Comparing and combining two lists using VLOOKUPs

 Nov 24, 2014

You may remember that in my last blog post, I talked about how to do a VLOOKUP in Microsoft Excel. Today, we are going to use VLOOKUPS to compare and combine two lists of information that aren't the same length. This will allow us to find those list items that are in one list but not in the other. I’d recommend reviewing that blog before going through this one. For example, you might have a full list of products, but have a shorter list of current products and you want to grab a column out of the full list (say the price) and put it into the current list. Another example from my real life, was a company that had a full list of all their clients, who also had a shorter list of the client’s email addresses for the clients that had given an email address (some clients hadn’t). The company wanted to combine the two lists to find out which clients they didn’t have an email address for. My third example involves an accounting department who have a list of all the invoices sent out and also have a smaller list of all the payments received. They want to combine these two lists, to make sure that those people who paid their invoice actually paid the right amount, and they want to find out who didn't pay their invoice (the invoice is in the full list but not in the smaller list of those who paid). Here are my two lists: This is my full list of information. It is a full list of people in the company. This list is actually 94 rows long.

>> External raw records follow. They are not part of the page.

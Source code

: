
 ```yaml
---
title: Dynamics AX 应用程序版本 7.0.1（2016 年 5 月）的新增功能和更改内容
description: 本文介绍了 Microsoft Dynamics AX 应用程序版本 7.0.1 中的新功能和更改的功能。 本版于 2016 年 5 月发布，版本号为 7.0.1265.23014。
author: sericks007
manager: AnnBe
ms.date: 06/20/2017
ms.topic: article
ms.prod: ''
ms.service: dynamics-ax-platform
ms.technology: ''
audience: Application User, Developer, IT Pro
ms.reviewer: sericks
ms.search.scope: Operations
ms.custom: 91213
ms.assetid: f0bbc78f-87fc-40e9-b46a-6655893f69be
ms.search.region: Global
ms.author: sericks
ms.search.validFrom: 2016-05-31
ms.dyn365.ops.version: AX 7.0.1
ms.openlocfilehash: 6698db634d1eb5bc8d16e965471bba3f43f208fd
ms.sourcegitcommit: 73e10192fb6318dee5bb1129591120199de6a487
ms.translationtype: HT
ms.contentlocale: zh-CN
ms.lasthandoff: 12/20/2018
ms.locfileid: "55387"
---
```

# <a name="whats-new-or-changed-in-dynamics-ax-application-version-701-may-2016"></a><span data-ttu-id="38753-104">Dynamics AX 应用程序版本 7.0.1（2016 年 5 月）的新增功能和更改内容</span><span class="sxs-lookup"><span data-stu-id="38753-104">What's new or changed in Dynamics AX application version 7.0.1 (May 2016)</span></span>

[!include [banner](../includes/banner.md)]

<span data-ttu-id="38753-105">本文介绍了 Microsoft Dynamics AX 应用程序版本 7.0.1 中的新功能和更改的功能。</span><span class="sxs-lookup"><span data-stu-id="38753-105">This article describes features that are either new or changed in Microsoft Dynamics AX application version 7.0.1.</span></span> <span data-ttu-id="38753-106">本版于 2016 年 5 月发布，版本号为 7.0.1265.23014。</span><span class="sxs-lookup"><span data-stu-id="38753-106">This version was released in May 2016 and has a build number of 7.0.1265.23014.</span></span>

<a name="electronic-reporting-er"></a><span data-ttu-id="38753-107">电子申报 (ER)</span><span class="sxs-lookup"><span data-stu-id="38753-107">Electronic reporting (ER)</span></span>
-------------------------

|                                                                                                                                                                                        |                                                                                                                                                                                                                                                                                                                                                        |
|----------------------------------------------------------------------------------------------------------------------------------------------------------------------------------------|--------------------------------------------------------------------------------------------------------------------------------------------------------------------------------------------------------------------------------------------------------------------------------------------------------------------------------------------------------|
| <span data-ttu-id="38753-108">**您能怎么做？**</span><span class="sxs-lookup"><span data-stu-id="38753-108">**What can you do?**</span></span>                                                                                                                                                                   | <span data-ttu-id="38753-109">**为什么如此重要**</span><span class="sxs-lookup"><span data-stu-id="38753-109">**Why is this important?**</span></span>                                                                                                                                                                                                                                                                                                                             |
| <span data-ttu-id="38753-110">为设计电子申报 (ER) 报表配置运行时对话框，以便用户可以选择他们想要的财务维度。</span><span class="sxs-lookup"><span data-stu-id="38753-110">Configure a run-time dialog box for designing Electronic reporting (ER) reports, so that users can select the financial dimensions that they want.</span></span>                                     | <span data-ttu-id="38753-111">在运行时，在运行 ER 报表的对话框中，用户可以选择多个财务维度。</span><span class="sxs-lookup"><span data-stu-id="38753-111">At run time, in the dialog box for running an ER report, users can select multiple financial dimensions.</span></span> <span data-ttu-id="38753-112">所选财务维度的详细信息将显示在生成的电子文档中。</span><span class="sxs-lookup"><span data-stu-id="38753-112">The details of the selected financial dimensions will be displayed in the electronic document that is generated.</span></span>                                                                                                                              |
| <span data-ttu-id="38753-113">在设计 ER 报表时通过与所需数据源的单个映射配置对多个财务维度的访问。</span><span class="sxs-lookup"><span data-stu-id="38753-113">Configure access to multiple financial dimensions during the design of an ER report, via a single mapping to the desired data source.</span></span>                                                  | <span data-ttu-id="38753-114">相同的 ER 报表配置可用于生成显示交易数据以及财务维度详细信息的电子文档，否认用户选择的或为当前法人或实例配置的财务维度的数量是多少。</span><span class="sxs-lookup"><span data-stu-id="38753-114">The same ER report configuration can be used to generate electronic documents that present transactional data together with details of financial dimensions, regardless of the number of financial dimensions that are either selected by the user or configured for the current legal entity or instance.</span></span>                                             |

Using-vlookup-to-compare-1

Here is my smaller list of the people who actually got paid this pay run. This list is smaller, it is only 63 rows long. Notice if you look at the list that person number 4 didn't earn any pay, so it doesn't appear in the smaller list. Also, notice that my two lists are on different worksheets of the same workbook. Using-vlookup-to-compare-2

To use this technique, the two lists need to have something in common. The two lists have their own column and both have the NUM information in them. In your work this would be something like 'Item number', 'Invoice number' and so on. By clicking in D5 of the full list, here is where I’m going to do my VLOOKUP. I type in: =VLOOKUP( Just like we did in the last blog and we get the blue helper text: Using-vlookup-to-compare-3The lookup_value is the common denominator from both tables. In this case it is the first person’s NUM which is in cell A5, which is what we put into the formula.
=VLOOKUP(A5
To separate the bits we type a comma and we are ready to do the second piece. The second piece is the table_array and this is the other list in the other worksheet, we click over to the other sheet and click and drag to select the entire list, in this case: 'Current List'!A1:I64. Before we finish with this piece, we need to do a little something. As we are going to copy this VLOOKUP formula down once we have completed it, we need to stop the area we have just chosen from sliding down and changing. So we put $ in front of all the letters and numbers of the cell references. Like so: 'Current List'!$A$1:$I$64 We type a comma and then put in the third piece of the VLOOKUP which is the col_index_num. Looking at the smaller list (not the full list) we count across from the left to find the piece of information we want back. I’m going to get the GROSS PAY column back which is column number 9 (the ninth column from the left), so I type a '9'. We type a comma to separate the pieces and the last piece is range_lookup, which is really asking, ‘do you want the nearest one? Or do you want exact values?’ If we want exact values, we put the word FALSE. We don’t want the nearest one because if person number 4 isn’t there we don’t want person number 3’s information. We want an error letting us know that person number 4 isn't there. So the formula looks like this:
=VLOOKUP(A5,'Current List'!$A$1:$I$64,9,FALSE)
We press Enter and the VLOOKUP should give person 1’s gross pay. We have taken information from the smaller list and combined it into the full list. Using-vlookup-to-compare-4We copy the formula down and we get this: Using-vlookup-to-compare-5Now you can see the real beauty of this. We can easily see the relevant information for those people who are in the smaller list and we see an error (#N/A) for those people who aren’t in the smaller list. The VLOOKUPs are comparing the two lists and making it obvious which people are in the full list but aren’t in the smaller list. This really is a classic use of VLOOKUPs and many people in many industries use VLOOKUP for this purpose. I hope you can make use of it too!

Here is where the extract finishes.